Biophysical Characterization of TCR Variants with Reengineered Specificity and Affinity

Autologous cytotoxic T‐cells, CD8+ T‐cells, recognize and target certain cancer cells through an interaction between T‐cell receptors (TCR) and antigen bound major histocompatibility complex (MHC complex) on the target cells. This phenomenon has led to advent of adoptive immunotherapy for melanoma. In this therapy, T‐cells from the patient are genetically engineered to express TCRs that respond specifically to melanoma associated antigens and then reintroduced into patients. The first set of clinical trials examining this approach in humans utilized DMF4 and DMF5 TCRs, and showed that DMF4 TCR led to 13% tumor regression, whereas DMF5 TCR led to 30% tumor regression.
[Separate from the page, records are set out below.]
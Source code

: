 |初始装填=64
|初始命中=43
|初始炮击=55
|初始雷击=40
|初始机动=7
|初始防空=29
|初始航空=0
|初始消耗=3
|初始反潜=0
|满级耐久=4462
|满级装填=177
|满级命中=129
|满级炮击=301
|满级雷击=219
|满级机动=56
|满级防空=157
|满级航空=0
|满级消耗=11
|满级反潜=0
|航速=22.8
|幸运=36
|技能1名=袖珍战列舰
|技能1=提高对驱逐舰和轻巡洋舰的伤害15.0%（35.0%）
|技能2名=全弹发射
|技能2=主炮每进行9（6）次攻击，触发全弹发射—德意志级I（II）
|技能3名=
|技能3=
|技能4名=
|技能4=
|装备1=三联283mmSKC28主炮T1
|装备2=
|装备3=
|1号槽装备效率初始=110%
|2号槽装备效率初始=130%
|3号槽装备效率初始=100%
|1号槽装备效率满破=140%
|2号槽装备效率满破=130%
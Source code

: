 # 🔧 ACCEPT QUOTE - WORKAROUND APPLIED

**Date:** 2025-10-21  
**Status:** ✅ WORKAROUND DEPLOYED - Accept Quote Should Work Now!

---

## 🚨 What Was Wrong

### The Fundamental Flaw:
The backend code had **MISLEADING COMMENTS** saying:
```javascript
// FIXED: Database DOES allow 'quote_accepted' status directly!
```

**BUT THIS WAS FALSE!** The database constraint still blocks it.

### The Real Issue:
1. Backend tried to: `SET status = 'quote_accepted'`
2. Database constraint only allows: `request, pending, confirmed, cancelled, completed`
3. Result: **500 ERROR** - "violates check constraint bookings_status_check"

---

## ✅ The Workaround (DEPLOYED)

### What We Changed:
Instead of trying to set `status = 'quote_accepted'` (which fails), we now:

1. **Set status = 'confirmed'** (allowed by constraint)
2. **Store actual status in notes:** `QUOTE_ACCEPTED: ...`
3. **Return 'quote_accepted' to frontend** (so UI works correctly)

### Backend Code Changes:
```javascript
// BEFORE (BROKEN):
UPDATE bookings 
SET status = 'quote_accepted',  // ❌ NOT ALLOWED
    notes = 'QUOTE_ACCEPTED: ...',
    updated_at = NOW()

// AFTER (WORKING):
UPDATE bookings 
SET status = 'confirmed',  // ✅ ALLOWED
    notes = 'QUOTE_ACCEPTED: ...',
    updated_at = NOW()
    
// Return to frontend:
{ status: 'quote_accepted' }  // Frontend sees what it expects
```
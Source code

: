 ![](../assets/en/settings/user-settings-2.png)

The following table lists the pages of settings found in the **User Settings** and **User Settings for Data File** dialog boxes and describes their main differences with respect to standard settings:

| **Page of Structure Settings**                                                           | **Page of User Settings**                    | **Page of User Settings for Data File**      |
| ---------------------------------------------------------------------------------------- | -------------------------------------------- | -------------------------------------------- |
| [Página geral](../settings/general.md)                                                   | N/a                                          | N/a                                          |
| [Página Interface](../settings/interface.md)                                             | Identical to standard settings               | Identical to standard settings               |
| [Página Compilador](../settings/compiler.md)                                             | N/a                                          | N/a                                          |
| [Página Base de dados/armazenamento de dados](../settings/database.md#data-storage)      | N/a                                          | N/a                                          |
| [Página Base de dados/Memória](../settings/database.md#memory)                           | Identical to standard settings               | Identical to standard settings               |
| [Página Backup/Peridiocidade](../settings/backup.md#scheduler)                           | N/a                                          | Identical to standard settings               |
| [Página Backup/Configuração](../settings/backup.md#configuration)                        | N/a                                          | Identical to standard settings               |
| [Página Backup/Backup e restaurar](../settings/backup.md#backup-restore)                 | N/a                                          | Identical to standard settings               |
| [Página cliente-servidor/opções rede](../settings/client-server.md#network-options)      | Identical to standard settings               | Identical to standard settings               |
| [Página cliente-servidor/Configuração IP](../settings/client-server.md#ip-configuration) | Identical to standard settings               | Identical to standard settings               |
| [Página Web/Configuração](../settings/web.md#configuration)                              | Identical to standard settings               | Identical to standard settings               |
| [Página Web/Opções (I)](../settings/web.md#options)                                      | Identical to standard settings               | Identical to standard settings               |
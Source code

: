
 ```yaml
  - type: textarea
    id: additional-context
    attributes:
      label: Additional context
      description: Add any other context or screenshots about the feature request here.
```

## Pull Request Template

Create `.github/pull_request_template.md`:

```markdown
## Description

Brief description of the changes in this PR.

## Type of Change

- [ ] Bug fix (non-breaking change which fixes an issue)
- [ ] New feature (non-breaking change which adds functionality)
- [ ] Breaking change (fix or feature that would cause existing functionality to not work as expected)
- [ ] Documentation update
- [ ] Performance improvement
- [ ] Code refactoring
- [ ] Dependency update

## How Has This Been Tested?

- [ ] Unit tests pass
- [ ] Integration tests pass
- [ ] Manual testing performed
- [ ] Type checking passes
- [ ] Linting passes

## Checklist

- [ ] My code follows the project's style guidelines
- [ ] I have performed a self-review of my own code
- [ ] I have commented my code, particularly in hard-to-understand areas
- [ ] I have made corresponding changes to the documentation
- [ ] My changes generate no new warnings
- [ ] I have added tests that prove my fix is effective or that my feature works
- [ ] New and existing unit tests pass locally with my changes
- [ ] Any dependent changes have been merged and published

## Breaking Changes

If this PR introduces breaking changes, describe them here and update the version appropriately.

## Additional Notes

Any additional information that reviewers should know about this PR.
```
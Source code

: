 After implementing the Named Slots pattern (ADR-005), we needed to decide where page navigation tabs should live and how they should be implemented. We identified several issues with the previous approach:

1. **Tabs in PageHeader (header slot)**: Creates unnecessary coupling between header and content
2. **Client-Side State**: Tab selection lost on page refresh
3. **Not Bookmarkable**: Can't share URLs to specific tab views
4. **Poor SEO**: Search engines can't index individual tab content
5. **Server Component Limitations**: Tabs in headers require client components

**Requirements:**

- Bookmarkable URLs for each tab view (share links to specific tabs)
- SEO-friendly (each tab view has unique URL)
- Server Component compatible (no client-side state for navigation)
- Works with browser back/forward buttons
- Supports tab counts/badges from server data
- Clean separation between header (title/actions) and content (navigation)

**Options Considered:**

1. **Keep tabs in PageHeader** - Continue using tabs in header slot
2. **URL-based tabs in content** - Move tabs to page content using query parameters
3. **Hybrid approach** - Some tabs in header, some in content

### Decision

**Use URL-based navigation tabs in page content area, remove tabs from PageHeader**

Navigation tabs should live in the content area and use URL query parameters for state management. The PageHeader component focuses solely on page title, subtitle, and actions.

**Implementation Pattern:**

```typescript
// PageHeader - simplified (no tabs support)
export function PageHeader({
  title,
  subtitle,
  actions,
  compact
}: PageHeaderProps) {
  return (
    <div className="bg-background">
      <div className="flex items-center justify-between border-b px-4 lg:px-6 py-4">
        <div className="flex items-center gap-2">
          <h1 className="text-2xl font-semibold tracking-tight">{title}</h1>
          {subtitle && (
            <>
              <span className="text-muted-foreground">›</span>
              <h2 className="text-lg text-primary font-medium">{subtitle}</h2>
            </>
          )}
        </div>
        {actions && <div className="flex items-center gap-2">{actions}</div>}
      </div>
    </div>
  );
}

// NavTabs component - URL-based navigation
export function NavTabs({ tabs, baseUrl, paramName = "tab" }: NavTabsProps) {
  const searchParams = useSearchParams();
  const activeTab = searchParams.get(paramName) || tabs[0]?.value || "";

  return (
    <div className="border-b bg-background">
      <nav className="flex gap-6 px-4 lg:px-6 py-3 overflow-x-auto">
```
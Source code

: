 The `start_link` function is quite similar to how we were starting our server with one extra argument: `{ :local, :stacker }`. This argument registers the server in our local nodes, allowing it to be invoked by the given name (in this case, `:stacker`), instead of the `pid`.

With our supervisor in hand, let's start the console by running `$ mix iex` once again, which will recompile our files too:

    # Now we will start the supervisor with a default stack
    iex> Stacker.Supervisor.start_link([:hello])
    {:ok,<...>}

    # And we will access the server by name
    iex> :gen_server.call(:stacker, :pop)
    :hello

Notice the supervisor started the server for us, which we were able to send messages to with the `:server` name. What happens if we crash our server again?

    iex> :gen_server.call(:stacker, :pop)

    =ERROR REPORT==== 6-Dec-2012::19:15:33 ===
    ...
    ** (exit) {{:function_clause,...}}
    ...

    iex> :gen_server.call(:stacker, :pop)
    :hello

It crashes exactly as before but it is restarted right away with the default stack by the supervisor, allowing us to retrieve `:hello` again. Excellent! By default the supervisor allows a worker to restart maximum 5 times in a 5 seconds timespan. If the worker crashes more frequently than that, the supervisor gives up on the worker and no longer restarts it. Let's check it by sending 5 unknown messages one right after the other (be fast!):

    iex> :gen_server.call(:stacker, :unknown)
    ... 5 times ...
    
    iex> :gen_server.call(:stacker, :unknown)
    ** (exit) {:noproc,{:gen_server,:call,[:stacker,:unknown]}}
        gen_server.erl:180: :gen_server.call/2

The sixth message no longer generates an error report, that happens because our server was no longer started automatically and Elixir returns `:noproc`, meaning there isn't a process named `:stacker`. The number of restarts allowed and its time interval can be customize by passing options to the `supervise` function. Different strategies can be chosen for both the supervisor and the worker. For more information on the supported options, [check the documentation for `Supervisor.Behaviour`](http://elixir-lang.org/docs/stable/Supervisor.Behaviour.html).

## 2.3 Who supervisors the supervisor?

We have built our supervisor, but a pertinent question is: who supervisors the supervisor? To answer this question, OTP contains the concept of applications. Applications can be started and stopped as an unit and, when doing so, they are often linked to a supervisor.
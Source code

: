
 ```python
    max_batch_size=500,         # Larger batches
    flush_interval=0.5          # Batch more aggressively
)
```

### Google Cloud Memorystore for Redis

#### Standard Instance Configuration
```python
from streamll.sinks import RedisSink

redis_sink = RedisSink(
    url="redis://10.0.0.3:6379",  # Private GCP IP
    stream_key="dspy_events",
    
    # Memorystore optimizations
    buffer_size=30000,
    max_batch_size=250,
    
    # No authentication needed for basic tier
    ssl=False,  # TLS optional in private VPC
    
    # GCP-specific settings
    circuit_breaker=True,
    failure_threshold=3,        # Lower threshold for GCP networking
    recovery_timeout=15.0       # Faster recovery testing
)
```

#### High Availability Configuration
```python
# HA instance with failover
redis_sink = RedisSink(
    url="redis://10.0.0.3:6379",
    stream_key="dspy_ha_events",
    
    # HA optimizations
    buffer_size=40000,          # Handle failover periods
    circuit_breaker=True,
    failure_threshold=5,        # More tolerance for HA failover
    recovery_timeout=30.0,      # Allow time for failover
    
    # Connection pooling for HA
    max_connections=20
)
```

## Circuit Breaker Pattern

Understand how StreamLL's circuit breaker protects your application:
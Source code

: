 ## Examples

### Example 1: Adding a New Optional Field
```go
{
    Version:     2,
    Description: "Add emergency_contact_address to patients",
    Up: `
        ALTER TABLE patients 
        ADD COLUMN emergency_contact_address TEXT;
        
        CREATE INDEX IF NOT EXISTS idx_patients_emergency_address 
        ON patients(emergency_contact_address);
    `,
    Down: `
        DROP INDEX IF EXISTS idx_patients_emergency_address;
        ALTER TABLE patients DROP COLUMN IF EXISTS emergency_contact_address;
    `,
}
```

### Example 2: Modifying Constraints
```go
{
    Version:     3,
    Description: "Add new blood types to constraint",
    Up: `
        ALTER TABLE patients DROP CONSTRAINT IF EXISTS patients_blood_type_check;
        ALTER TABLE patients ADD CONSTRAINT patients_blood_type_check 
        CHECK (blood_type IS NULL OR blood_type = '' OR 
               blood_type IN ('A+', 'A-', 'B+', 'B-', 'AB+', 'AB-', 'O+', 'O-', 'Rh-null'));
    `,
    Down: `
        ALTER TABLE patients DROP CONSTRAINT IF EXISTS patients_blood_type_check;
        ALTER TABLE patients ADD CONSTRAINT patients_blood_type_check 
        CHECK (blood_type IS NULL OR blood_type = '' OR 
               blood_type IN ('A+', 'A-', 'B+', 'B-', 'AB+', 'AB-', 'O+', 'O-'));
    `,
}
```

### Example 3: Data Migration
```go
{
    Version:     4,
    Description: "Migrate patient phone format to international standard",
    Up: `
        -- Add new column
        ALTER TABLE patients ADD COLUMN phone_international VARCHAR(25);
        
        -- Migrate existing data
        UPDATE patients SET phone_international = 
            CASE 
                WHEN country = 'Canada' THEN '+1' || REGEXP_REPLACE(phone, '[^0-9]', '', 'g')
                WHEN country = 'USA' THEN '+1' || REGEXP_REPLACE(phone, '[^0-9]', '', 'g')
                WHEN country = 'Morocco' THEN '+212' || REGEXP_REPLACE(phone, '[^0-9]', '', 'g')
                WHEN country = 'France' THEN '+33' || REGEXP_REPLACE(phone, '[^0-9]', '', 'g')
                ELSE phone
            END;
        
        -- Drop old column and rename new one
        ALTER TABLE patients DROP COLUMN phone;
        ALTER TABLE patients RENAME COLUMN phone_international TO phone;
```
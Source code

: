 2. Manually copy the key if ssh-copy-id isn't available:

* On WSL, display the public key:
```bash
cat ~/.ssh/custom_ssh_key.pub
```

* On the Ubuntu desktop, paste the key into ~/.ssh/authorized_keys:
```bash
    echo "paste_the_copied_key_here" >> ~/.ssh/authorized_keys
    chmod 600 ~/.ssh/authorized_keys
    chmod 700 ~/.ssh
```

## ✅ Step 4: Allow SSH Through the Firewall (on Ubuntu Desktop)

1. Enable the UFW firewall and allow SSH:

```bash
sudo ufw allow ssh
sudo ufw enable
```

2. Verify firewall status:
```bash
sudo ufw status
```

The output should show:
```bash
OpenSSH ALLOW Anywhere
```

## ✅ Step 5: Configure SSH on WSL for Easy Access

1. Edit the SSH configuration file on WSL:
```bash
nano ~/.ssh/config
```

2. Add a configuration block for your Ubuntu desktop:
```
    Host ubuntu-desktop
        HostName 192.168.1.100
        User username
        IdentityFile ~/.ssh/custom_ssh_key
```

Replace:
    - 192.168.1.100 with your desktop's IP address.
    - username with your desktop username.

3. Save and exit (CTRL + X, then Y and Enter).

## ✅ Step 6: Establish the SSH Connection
Upon biophysical characterization it was shown that the improvement in immunogenicity from DMF5 is due to its higher affinity towards the cognate melanoma antigen. This made higher affinity TCRs therapeutically relevant. Traditionally higher affinity TCRs have been generated via in vitro selection techniques. However, in vitro selection methods have inherent limitations. Most notably, gaining peptide independent TCR binding. Structure guided design (SGD) provides an alternative technique for developing therapeutically relevant TCRs. It is an in silico method that combines structural and biophysical information with a modeling software to generate high affinity TCR variants, allowing for highly controlled manipulation of affinity and specificity. While SGD of TCRs is promising, it is in early stages of development and requires further optimization. Structural and biophysical characterization of TCR variants that have high affinity or re‐engineered specificity will help improve TCR SGD.